Bonvento dopo 24 anni riceve una telefonata, proviene da un prestigioso studio legale della Palermo “bene”, il titolare è già senatore, e i suoi assistenti sono al lavoro per chiudere una volta e per tutte il “caso” dell’Hotel **** di Ustica. L’albergo è ancora nelle mani della curatela, che, negli anni, lo ha chiuso con lo stratagemma di mischiare le carte della società proprietaria con quelle della società amministratrice facendole fallire entrambe, col risultato di non pagare, poi, nessun creditore, né banche né fornitori.

L’obiettivo è raggiunto: sull’isola non c’è concorrenza che possa disturbare le “famiglie” degli albergatori, né i traffici marittimi che nella notte spezzano il lento rumore del mare più nero del Mediterraneo. L’albergo**** è fuori dal mercato turistico, ormai è abbandonato con i catenacci manomessi, lasciato alla mercè di chi può entrarvi indisturbato dal cancelletto retrostante. Una breve su un quotidiano regionale rende nota l’intenzione del rieletto sindaco di Ustica, nipote dello storico sindaco-albergatore, di acquisire “l’albergo abusivo” al patrimonio immobiliare comunale per destinarlo ad un’associazione culturale e, in parte, alla locale stazione dei carabinieri.

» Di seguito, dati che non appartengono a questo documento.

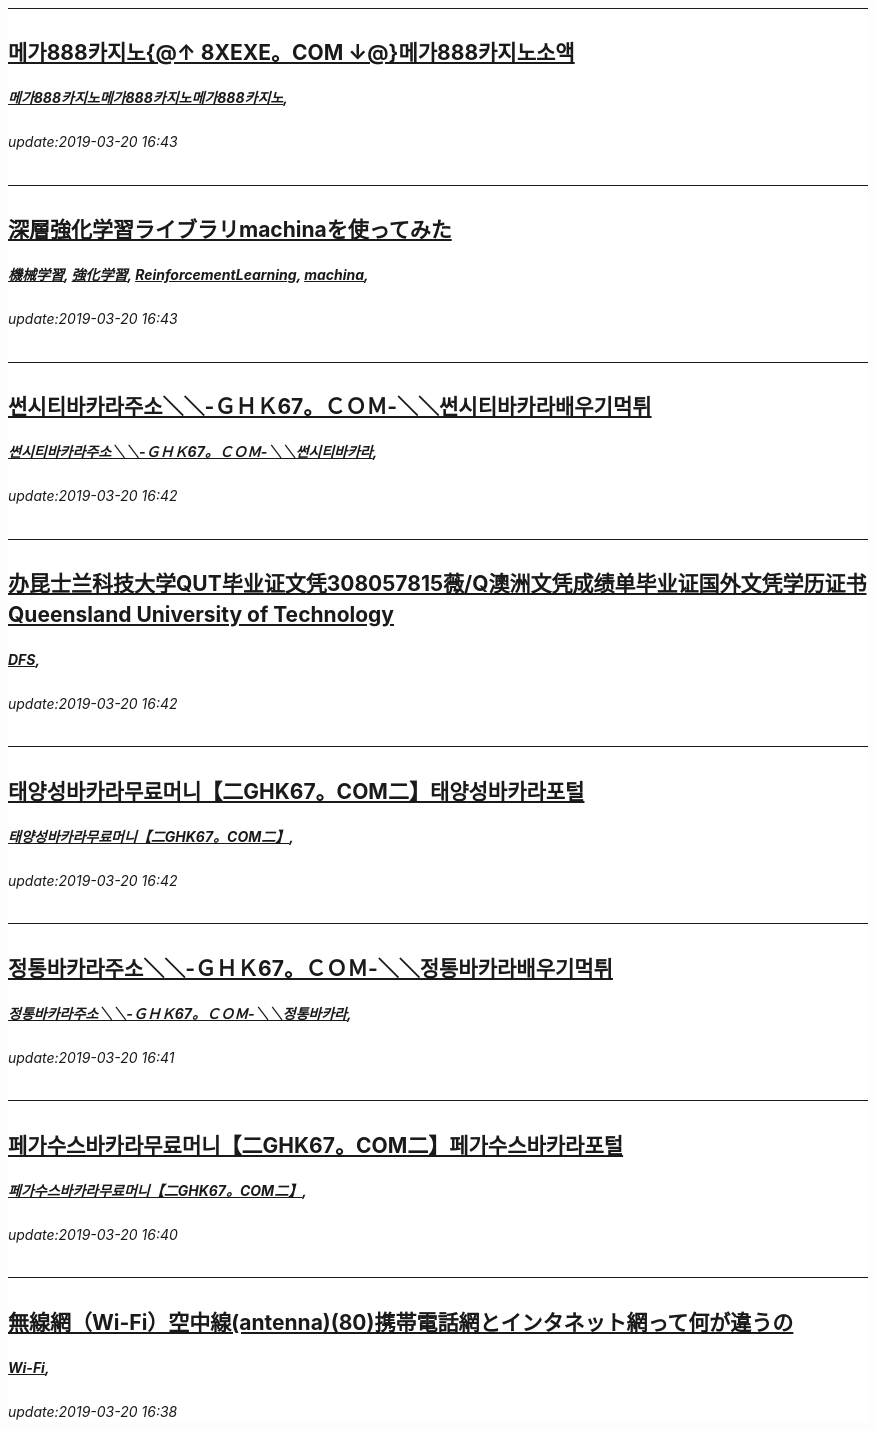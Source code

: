 
---
## [메가888카지노{@↑ 8XEXE。COM ↓@}메가888카지노소액](https://qiita.com/qewtetyruq/items/adc7b69beedf46acc3a1)
##### [메가888카지노메가888카지노메가888카지노](https://qiita.com/tags/메가888카지노메가888카지노메가888카지노), 
###### update:2019-03-20 16:43
---
## [深層強化学習ライブラリmachinaを使ってみた](https://qiita.com/ShogoAkiyama/items/09fa56b94866e4ca5fd2)
##### [機械学習](https://qiita.com/tags/機械学習), [強化学習](https://qiita.com/tags/強化学習), [ReinforcementLearning](https://qiita.com/tags/ReinforcementLearning), [machina](https://qiita.com/tags/machina), 
###### update:2019-03-20 16:43
---
## [썬시티바카라주소＼＼-ＧＨＫ67。ＣＯＭ-＼＼썬시티바카라배우기먹튀](https://qiita.com/JKHIOKwerik10/items/a4310969d68e5d7252fb)
##### [썬시티바카라주소＼＼-ＧＨＫ67。ＣＯＭ-＼＼썬시티바카라](https://qiita.com/tags/썬시티바카라주소＼＼-ＧＨＫ67。ＣＯＭ-＼＼썬시티바카라), 
###### update:2019-03-20 16:42
---
## [办昆士兰科技大学QUT毕业证文凭308057815薇/Q澳洲文凭成绩单毕业证国外文凭学历证书Queensland University of Technology](https://qiita.com/ucla789/items/88d6190afdb0545b8589)
##### [DFS](https://qiita.com/tags/DFS), 
###### update:2019-03-20 16:42
---
## [태양성바카라무료머니【二GHK67。COM二】태양성바카라포털](https://qiita.com/RWECUIoiuke10/items/e44756fa2565e7d2f1e8)
##### [태양성바카라무료머니【二GHK67。COM二】](https://qiita.com/tags/태양성바카라무료머니【二GHK67。COM二】), 
###### update:2019-03-20 16:42
---
## [정통바카라주소＼＼-ＧＨＫ67。ＣＯＭ-＼＼정통바카라배우기먹튀](https://qiita.com/JKJHKuiokiok10/items/a29f35b315447f67040a)
##### [정통바카라주소＼＼-ＧＨＫ67。ＣＯＭ-＼＼정통바카라](https://qiita.com/tags/정통바카라주소＼＼-ＧＨＫ67。ＣＯＭ-＼＼정통바카라), 
###### update:2019-03-20 16:41
---
## [페가수스바카라무료머니【二GHK67。COM二】페가수스바카라포털](https://qiita.com/WEUJKnewei10/items/b2a7a179f322aeb99b3b)
##### [페가수스바카라무료머니【二GHK67。COM二】](https://qiita.com/tags/페가수스바카라무료머니【二GHK67。COM二】), 
###### update:2019-03-20 16:40
---
## [無線網（Wi-Fi）空中線(antenna)(80)携帯電話網とインタネット網って何が違うの](https://qiita.com/kaizen_nagoya/items/a05820f5ece71f7fd111)
##### [Wi-Fi](https://qiita.com/tags/Wi-Fi), 
###### update:2019-03-20 16:38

Gli obiettivi sono ormai palesi, l’”ex albergo” verrà smantellato per sfamare gli appetiti di più lobby di potere: la curatela fallimentare coinvolge in extremis il fratello di Bonvento non dichiarato fallito per sventare la presa di mano del sindaco usticese e salvare il patrimonio immobiliare della massa fallimentare; intanto le indagini partite sulle denunce del Bonvento vengono archiviate a sua insaputa dal procuratore, insieme alla richiesta di sequestro preventivo dell’albergo; neanche il legale di Bonvento lo informa, anzi lo stesso legale, carpendo i documenti di vent’anni di cause e sentenze pilotate, fa acquisire all’asta l’albergo per un prezzo vile ad una società falsando firme e bilanci. Ma anche sulle denunce attestanti questi reati non indagano né la Guardia di finanza, né i Carabinieri, né i procuratoti che via, via si passano gli incartamenti delle denunce attendendo la scadenza dei termini.

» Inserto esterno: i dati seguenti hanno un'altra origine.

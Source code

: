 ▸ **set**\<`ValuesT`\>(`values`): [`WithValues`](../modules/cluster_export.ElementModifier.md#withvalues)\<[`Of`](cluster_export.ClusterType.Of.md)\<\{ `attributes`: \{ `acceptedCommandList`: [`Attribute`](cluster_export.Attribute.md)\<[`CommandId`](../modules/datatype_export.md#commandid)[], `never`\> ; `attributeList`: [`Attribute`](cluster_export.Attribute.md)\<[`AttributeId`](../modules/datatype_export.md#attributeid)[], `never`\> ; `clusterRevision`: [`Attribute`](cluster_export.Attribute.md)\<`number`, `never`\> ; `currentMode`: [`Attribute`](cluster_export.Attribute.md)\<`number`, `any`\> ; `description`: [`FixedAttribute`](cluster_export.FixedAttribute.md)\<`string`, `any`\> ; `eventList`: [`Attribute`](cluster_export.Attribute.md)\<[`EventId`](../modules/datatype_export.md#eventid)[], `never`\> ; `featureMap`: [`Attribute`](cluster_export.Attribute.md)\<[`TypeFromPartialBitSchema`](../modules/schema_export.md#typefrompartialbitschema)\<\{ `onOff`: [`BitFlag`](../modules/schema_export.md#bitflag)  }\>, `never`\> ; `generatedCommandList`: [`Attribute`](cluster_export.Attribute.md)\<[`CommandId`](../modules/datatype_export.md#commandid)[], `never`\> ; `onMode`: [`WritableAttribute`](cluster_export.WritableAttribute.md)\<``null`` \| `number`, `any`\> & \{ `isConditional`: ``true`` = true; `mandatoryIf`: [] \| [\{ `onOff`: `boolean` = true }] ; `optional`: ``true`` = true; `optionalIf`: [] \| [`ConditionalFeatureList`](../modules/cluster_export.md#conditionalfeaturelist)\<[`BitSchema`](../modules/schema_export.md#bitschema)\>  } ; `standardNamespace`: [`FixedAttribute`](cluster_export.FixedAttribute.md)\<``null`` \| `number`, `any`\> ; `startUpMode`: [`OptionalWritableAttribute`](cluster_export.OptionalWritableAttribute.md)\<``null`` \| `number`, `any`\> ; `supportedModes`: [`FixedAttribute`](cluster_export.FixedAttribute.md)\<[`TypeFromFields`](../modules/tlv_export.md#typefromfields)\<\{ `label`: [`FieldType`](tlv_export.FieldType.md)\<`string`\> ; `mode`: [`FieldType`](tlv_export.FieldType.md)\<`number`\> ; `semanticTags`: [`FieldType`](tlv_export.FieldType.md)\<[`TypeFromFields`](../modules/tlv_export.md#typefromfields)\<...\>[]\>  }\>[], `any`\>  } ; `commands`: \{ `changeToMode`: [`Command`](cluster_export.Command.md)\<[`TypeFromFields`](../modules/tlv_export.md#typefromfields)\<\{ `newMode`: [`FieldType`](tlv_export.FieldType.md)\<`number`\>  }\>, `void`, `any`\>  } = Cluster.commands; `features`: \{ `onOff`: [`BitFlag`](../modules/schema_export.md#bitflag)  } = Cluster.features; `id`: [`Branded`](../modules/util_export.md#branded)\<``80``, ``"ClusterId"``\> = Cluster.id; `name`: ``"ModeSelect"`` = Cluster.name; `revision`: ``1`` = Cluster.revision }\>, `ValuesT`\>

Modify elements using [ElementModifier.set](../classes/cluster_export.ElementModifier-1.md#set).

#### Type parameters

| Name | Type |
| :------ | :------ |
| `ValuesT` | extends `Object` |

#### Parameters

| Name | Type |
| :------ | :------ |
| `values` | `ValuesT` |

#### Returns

I giochi sembrerebbero chiusi, nessuno “dovrà più parlare” dell’Hotel ****, Bonvento “non dovrà più metter piede” sull’isola, anzi un procuratore consiglia in modo sibillino al Bonvento di “non esporsi e di non recarsi ad Ustica”, ma sul tavolo di tre Procure siciliane, e di una sarda, e negli uffici del GICO di Palermo, erano arrivate da tre anni le denunce del Bonvento contro legali, consulenti, professori universitari e imprenditori della grande distribuzione che, di fatto, sono diventati, dopo l’asta fallimentare, i nuovi padroni dell’ “ex albergo”, ormai svuotato e imbiancato per diventare, nella migliore delle ipotesi, un contenitore destinato a deposito alimentare, o, più comodamente, un luogo sicuro per latitanti in cerca di soggiorni turistici in anonimato a due passi dalle coste palermitane.

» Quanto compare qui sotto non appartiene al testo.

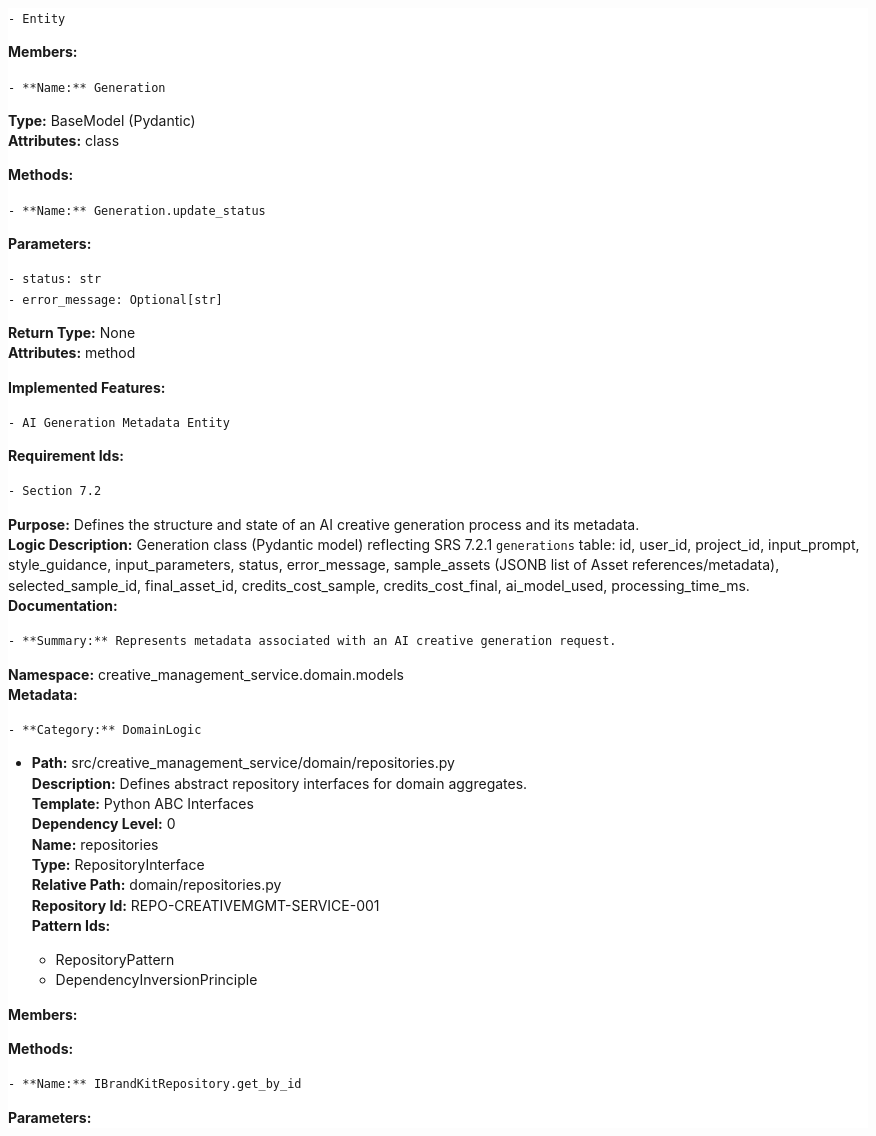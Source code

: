    - Entity
    
**Members:**
    
    - **Name:** Generation  
**Type:** BaseModel (Pydantic)  
**Attributes:** class  
    
**Methods:**
    
    - **Name:** Generation.update_status  
**Parameters:**
    
    - status: str
    - error_message: Optional[str]
    
**Return Type:** None  
**Attributes:** method  
    
**Implemented Features:**
    
    - AI Generation Metadata Entity
    
**Requirement Ids:**
    
    - Section 7.2
    
**Purpose:** Defines the structure and state of an AI creative generation process and its metadata.  
**Logic Description:** Generation class (Pydantic model) reflecting SRS 7.2.1 `generations` table: id, user_id, project_id, input_prompt, style_guidance, input_parameters, status, error_message, sample_assets (JSONB list of Asset references/metadata), selected_sample_id, final_asset_id, credits_cost_sample, credits_cost_final, ai_model_used, processing_time_ms.  
**Documentation:**
    
    - **Summary:** Represents metadata associated with an AI creative generation request.
    
**Namespace:** creative_management_service.domain.models  
**Metadata:**
    
    - **Category:** DomainLogic
    
- **Path:** src/creative_management_service/domain/repositories.py  
**Description:** Defines abstract repository interfaces for domain aggregates.  
**Template:** Python ABC Interfaces  
**Dependency Level:** 0  
**Name:** repositories  
**Type:** RepositoryInterface  
**Relative Path:** domain/repositories.py  
**Repository Id:** REPO-CREATIVEMGMT-SERVICE-001  
**Pattern Ids:**
    
    - RepositoryPattern
    - DependencyInversionPrinciple
    
**Members:**
    
    
**Methods:**
    
    - **Name:** IBrandKitRepository.get_by_id  
**Parameters:**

Sono gli anni della cattura del boss “Binu” Provenzano e degli esponenti del clan carinese dei Lo Piccolo;  iniziano le indagini sui Re dei supermercati. Nel contempo la Banca siciliana che, attraverso direttori e avvocati collusi decretò il fallimento dei Bonvento, viene condannata per bancarotta. Il Cavaliere del lavoro presidente dei supermercati di Carini viene fermato a Milano dai finanzieri del GICO con un sacchetto di spesa con 5oo mila euro pronti per essere riciclati all’estero, verrà indagato insieme agli eredi  per riciclaggio del denaro del boss Provenzano.

Eppure nonostante le reiterate denunce contro quegli stessi soggetti, Bonvento rimane alla mercè dei chiari messaggi intimidatori che vorrebbero ridurlo al silenzio: telefonate anonime, squilli, scampanellate al citofono di casa, e, infine, il furto e la distruzione a colpi di mazza della sua utilitaria. L’unico risultato è una visita informale dei Carabinieri che si limitano ad informarsi sullo stato di salute del Bonvento. Intanto le denunce giacciono presso la segreteria della Procura come “pseudo notizie di reato” al riparo dalle indagini sotto la lapide dell’articolo 45. Bonvento allora si rivolge a politici portavoce dell’antiracket, ma anche qui il copione non cambia: “i nomi sono troppo importanti” ed “è meglio rinunciare “. Anche per la Prefettura “non ci sono estremi di pericolo”; così come per la Questura “non esiste verbale di rinvenimento dell’auto né denuncia”.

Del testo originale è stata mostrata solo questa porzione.